#### Dataset records ####

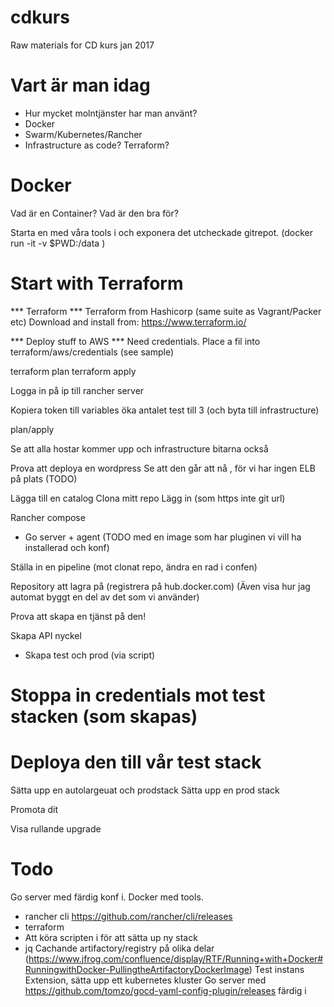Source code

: # cdkurs
Raw materials for CD kurs jan 2017

# Vart är man idag
* Hur mycket molntjänster har man använt?
* Docker
* Swarm/Kubernetes/Rancher
* Infrastructure as code? Terraform?

# Docker

Vad är en Container?
Vad är den bra för?

Starta en med våra tools i och exponera det utcheckade gitrepot.
(docker run -it -v $PWD:/data )

# Start with Terraform

*** Terraform ***
Terraform from Hashicorp (same suite as Vagrant/Packer etc)
Download and install from: https://www.terraform.io/

*** Deploy stuff to AWS ***
Need credentials. Place a fil into terraform/aws/credentials (see sample)

terraform plan
terraform apply

Logga in på ip till rancher server

Kopiera token till variables
öka antalet test till 3 (och byta till infrastructure)

plan/apply

Se att alla hostar kommer upp och infrastructure bitarna också

Prova att deploya en wordpress
Se att den går att nå , för vi har ingen ELB på plats (TODO)

Lägga till en catalog
Clona mitt repo
Lägg in (som https inte git url)

Rancher compose
 - Go server + agent (TODO med en image som har pluginen vi vill ha installerad och konf)

Ställa in en pipeline (mot clonat repo, ändra en rad i confen)

Repository att lagra på (registrera på hub.docker.com)
(Även visa hur jag automat byggt en del av det som vi använder)

Prova att skapa en tjänst på den!

Skapa API nyckel
 - Skapa test och prod (via script)
# Stoppa in credentials mot test stacken (som skapas)
# Deploya den till vår test stack

Sätta upp en autolargeuat och prodstack
Sätta upp en prod stack

Promota dit

Visa rullande upgrade

# Todo
Go server med färdig konf i.
Docker med tools. 
 - rancher cli https://github.com/rancher/cli/releases
 - terraform 
 - Att köra scripten i för att sätta up ny stack
 - jq
Cachande artifactory/registry på olika delar (https://www.jfrog.com/confluence/display/RTF/Running+with+Docker#RunningwithDocker-PullingtheArtifactoryDockerImage)
Test instans
Extension, sätta upp ett kubernetes kluster
Go server med https://github.com/tomzo/gocd-yaml-config-plugin/releases färdig i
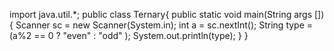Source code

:import java.util.*;
public class Ternary{
    public static void main(String args []){
    Scanner sc = new Scanner(System.in);
        int a = sc.nextInt();
        String type = (a%2 == 0 ? "even" : "odd" );
System.out.println(type);
    }
}
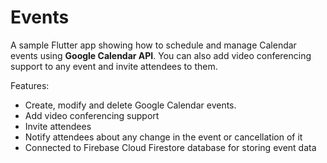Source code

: # Events

A sample Flutter app showing how to schedule and manage Calendar events using **Google Calendar API**. You can also add video conferencing support to any event and invite attendees to them.

Features:

* Create, modify and delete Google Calendar events.
* Add video conferencing support
* Invite attendees
* Notify attendees about any change in the event or cancellation of it
* Connected to Firebase Cloud Firestore database for storing event data

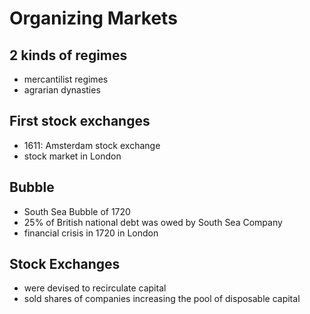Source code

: # Organizing Markets

## 2 kinds of regimes
* mercantilist regimes
* agrarian dynasties

## First stock exchanges
* 1611: Amsterdam stock exchange
* stock market in London

## Bubble
* South Sea Bubble of 1720
* 25% of British national debt was owed by South Sea Company
* financial crisis in 1720 in London

## Stock Exchanges 
* were devised to recirculate capital
* sold shares of companies increasing the pool of disposable capital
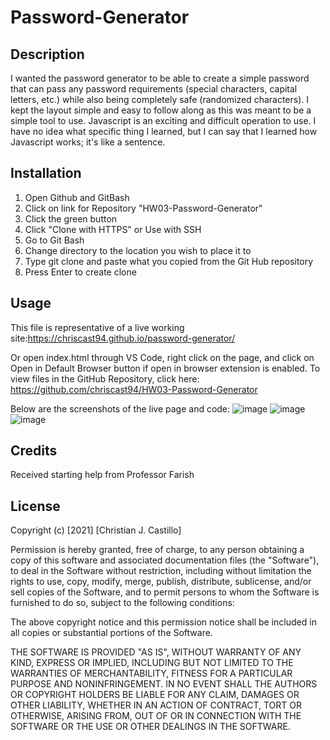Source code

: # Password-Generator

## Description
I wanted the password generator to be able to create a simple password that can pass any password requirements (special characters, capital letters, etc.) while also being completely safe (randomized characters). I kept the layout simple and easy to follow along as this was meant to be a simple tool to use. 
Javascript is an exciting and difficult operation to use. I have no idea what specific thing I learned, but I can say that I learned how Javascript works; it's like a sentence.

## Installation
1. Open Github and GitBash
2. Click on link for Repository "HW03-Password-Generator"
3. Click the green button
4. Click "Clone with HTTPS" or Use with SSH
5. Go to Git Bash
6. Change directory to the location you wish to place it to
7. Type git clone and paste what you copied from the Git Hub repository
8. Press Enter to create clone

## Usage
This file is representative of a live working site:https://chriscast94.github.io/password-generator/

Or open index.html through VS Code, right click on the page, and click on Open in Default Browser button if open in browser extension is enabled. To view files in the GitHub Repository, click here:
https://github.com/chriscast94/HW03-Password-Generator

Below are the screenshots of the live page and code:
![image](https://user-images.githubusercontent.com/53799375/131605622-a4d5698a-9dcc-47b9-887d-23f67799c646.png)
![image](https://user-images.githubusercontent.com/53799375/131605707-3db90982-2edf-4adc-b953-fc790a5de316.png)
![image](https://user-images.githubusercontent.com/53799375/131605784-c8b134d9-b033-4b84-89f5-118e26be56af.png)

## Credits
Received starting help from Professor Farish

## License
Copyright (c) [2021] [Christian J. Castillo]

Permission is hereby granted, free of charge, to any person obtaining a copy of this software and associated documentation files (the "Software"), to deal in the Software without restriction, including without limitation the rights to use, copy, modify, merge, publish, distribute, sublicense, and/or sell copies of the Software, and to permit persons to whom the Software is furnished to do so, subject to the following conditions:

The above copyright notice and this permission notice shall be included in all copies or substantial portions of the Software.

THE SOFTWARE IS PROVIDED "AS IS", WITHOUT WARRANTY OF ANY KIND, EXPRESS OR IMPLIED, INCLUDING BUT NOT LIMITED TO THE WARRANTIES OF MERCHANTABILITY, FITNESS FOR A PARTICULAR PURPOSE AND NONINFRINGEMENT. IN NO EVENT SHALL THE AUTHORS OR COPYRIGHT HOLDERS BE LIABLE FOR ANY CLAIM, DAMAGES OR OTHER LIABILITY, WHETHER IN AN ACTION OF CONTRACT, TORT OR OTHERWISE, ARISING FROM, OUT OF OR IN CONNECTION WITH THE SOFTWARE OR THE USE OR OTHER DEALINGS IN THE SOFTWARE.
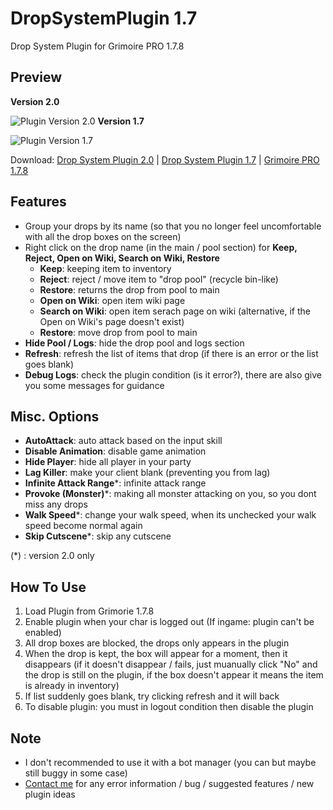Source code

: # DropSystemPlugin 1.7
Drop System Plugin for Grimoire PRO 1.7.8
## Preview
**Version 2.0**

![Plugin Version 2.0](https://s3.gifyu.com/images/ice_video_20210511-041307_edit_0.gif)
**Version 1.7**

![Plugin Version 1.7](https://s3.gifyu.com/images/ezgif.com-gif-maker22f5ffbc6625dc72.gif)

Download: [Drop System Plugin 2.0](https://drive.google.com/file/d/1bAUe48JLxTwye6AOeisMv44nYeNtXpQ3/view?usp=sharing) | [Drop System Plugin 1.7](https://drive.google.com/file/d/14A-gP_WgZyUQkr93oYWNRj2k1B7Nn0la/view?fbclid=IwAR1UA5bUQEQu13ZgOltmbA09mb-w2KXlI5XTWsOdGtBJRcuMnbZTcuhf8OA) | [Grimoire PRO 1.7.8](https://adventurequest.life)
## Features
- Group your drops by its name (so that you no longer feel uncomfortable with all the drop boxes on the screen)
- Right click on the drop name (in the main / pool section) for **Keep, Reject, Open on Wiki, Search on Wiki, Restore**
  - **Keep**: keeping item to inventory
  - **Reject**: reject / move item to "drop pool" (recycle bin-like)
  - **Restore**: returns the drop from pool to main
  - **Open on Wiki**: open item wiki page
  - **Search on Wiki**: open item serach page on wiki (alternative, if the Open on Wiki's page doesn't exist)
  - **Restore**: move drop from pool to main
- **Hide Pool / Logs**: hide the drop pool and logs section
- **Refresh**: refresh the list of items that drop (if there is an error or the list goes blank)
- **Debug Logs**: check the plugin condition (is it error?), there are also give you some messages for guidance
## Misc. Options
- **AutoAttack**: auto attack based on the input skill
- **Disable Animation**: disable game animation
- **Hide Player**: hide all player in your party
- **Lag Killer**: make your client blank (preventing you from lag)
- **Infinite Attack Range***: infinite attack range
- **Provoke (Monster)***: making all monster attacking on you, so you dont miss any drops
- **Walk Speed***: change your walk speed, when its unchecked your walk speed become normal again
- **Skip Cutscene***: skip any cutscene

(*) : version 2.0 only
## How To Use
1. Load Plugin from Grimorie 1.7.8
2. Enable plugin when your char is logged out (If ingame: plugin can't be enabled)
3. All drop boxes are blocked, the drops only appears in the plugin
4. When the drop is kept, the box will appear for a moment, then it disappears (if it doesn't disappear / fails, just muanually click "No" and the drop is still on the plugin, if the box doesn't appear it means the item is already in inventory)
5. If list suddenly goes blank, try clicking refresh and it will back
6. To disable plugin: you must in logout condition then disable the plugin
## Note
- I don't recommended to use it with a bot manager (you can but maybe still buggy in some case)
- [Contact me](https://www.facebook.com/afif.septian.35/) for any error information / bug / suggested features / new plugin ideas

####

Task to complete ::
Ascertain the number of lines in the entries that include the word "live", and report only that number.

Answer section ::
2